_THE TASK_: This exercise calls for every line of the data below with the string "Deposit" in it.

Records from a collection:

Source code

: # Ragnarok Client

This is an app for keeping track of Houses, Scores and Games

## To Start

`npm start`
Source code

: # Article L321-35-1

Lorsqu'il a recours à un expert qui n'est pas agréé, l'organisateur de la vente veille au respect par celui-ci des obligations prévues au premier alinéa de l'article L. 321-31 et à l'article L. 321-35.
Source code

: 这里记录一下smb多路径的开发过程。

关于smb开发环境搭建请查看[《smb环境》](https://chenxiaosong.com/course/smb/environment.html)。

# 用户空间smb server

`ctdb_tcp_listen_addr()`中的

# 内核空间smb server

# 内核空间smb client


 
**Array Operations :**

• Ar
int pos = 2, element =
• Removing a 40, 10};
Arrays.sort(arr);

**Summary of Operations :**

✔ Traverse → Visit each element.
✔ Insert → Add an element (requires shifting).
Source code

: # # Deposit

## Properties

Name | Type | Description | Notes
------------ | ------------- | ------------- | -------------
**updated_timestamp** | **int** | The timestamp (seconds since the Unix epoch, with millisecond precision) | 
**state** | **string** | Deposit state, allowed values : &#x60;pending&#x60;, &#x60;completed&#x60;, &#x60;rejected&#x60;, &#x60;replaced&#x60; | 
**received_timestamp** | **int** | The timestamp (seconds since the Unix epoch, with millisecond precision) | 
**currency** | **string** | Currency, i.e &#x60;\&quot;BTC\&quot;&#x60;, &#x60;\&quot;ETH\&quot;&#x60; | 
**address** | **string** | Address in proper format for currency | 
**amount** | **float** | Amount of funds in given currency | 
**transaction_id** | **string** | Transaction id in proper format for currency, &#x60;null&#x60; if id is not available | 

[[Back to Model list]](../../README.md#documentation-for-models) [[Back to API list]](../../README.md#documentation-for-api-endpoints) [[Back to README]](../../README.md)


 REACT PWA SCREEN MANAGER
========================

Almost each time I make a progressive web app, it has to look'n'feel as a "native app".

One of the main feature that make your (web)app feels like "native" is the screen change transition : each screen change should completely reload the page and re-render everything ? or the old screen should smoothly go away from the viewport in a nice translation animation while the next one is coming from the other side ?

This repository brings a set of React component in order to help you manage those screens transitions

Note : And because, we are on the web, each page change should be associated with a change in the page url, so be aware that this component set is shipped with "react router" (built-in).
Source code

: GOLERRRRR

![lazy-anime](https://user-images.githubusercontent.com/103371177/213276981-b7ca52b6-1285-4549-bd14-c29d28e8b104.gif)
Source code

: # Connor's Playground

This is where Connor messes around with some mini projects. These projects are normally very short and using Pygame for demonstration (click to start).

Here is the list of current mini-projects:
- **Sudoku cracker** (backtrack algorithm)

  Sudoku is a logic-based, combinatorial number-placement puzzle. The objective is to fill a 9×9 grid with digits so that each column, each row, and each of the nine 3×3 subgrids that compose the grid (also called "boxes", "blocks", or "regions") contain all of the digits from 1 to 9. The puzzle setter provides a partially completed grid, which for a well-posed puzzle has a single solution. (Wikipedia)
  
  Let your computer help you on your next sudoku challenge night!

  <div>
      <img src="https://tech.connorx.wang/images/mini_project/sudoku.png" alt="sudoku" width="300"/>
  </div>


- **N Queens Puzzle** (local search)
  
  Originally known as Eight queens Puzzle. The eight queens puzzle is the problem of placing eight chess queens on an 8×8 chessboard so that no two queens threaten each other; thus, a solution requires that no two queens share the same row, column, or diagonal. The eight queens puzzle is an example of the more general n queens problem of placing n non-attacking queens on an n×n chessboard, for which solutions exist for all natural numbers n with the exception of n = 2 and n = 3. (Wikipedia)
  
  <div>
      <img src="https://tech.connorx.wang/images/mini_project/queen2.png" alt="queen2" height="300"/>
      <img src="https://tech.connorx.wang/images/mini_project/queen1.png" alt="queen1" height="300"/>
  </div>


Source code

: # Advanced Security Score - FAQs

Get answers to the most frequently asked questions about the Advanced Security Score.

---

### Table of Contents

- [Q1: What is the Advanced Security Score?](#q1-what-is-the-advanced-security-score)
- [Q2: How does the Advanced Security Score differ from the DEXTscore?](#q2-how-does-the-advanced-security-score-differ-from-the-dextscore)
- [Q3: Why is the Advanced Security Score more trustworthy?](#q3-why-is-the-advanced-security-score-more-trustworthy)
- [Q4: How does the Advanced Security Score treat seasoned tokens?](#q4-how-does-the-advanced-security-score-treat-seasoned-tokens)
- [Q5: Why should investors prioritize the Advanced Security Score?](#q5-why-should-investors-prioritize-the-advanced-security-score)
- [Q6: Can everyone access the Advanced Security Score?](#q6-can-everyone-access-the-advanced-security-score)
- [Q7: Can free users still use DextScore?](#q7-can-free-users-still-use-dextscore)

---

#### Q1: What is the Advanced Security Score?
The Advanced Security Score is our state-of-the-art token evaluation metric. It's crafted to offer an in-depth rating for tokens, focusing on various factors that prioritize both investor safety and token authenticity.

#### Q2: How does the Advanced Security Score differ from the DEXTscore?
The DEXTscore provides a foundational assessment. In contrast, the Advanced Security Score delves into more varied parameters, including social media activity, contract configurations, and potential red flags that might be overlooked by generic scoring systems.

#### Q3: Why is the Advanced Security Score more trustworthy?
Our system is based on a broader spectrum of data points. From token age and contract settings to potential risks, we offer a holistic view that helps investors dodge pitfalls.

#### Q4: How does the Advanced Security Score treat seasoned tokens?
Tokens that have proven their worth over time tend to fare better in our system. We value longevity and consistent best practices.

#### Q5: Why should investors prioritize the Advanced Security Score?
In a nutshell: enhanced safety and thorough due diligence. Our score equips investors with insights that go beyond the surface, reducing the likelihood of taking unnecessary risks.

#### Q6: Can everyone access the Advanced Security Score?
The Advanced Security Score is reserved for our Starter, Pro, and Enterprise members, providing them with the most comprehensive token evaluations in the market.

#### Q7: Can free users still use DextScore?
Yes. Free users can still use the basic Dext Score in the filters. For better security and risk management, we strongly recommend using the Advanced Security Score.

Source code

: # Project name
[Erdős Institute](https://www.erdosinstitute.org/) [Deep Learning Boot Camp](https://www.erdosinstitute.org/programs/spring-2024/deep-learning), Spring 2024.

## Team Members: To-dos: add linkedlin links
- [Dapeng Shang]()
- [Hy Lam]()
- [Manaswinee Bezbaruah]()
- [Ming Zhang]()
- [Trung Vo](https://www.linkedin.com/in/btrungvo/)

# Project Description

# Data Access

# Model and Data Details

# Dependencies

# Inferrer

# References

_FINISHED EXERCISE_:
: # # Deposit
**state** | **string** | Deposit state, allowed values : &#x60;pending&#x60;, &#x60;completed&#x60;, &#x60;rejected&#x60;, &#x60;replaced&#x60; | 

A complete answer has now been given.